Task to carry out:
Reproduce the entries that follow, exactly and in full.

◇ ◇ ◇ ◇ ◇ ◇ ◇

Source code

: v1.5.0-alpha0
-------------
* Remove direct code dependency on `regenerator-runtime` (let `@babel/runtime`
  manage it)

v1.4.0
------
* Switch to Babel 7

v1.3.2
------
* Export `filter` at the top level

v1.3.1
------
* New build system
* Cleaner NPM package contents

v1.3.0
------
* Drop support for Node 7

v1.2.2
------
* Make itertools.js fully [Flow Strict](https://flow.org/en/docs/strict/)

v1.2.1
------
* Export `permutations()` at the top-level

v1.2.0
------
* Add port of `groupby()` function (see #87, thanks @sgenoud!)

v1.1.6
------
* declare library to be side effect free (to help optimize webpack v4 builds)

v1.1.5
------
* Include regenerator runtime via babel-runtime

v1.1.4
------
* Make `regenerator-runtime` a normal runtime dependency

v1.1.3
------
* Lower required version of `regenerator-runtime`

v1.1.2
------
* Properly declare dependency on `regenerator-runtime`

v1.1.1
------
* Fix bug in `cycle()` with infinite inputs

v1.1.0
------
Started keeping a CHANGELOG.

◇ ◇ ◇ ◇ ◇ ◇ ◇

Result:
Source code

: v1.5.0-alpha0
-------------
* Remove direct code dependency on `regenerator-runtime` (let `@babel/runtime`
  manage it)

v1.4.0
------
* Switch to Babel 7

v1.3.2
------
* Export `filter` at the top level

v1.3.1
------
* New build system
* Cleaner NPM package contents

v1.3.0
------
* Drop support for Node 7

v1.2.2
------
* Make itertools.js fully [Flow Strict](https://flow.org/en/docs/strict/)

v1.2.1
------
* Export `permutations()` at the top-level

v1.2.0
------
* Add port of `groupby()` function (see #87, thanks @sgenoud!)

v1.1.6
------
* declare library to be side effect free (to help optimize webpack v4 builds)

v1.1.5
------
* Include regenerator runtime via babel-runtime

v1.1.4
------
* Make `regenerator-runtime` a normal runtime dependency

v1.1.3
------
* Lower required version of `regenerator-runtime`

v1.1.2
------
* Properly declare dependency on `regenerator-runtime`

v1.1.1
------
* Fix bug in `cycle()` with infinite inputs

v1.1.0
------
Started keeping a CHANGELOG.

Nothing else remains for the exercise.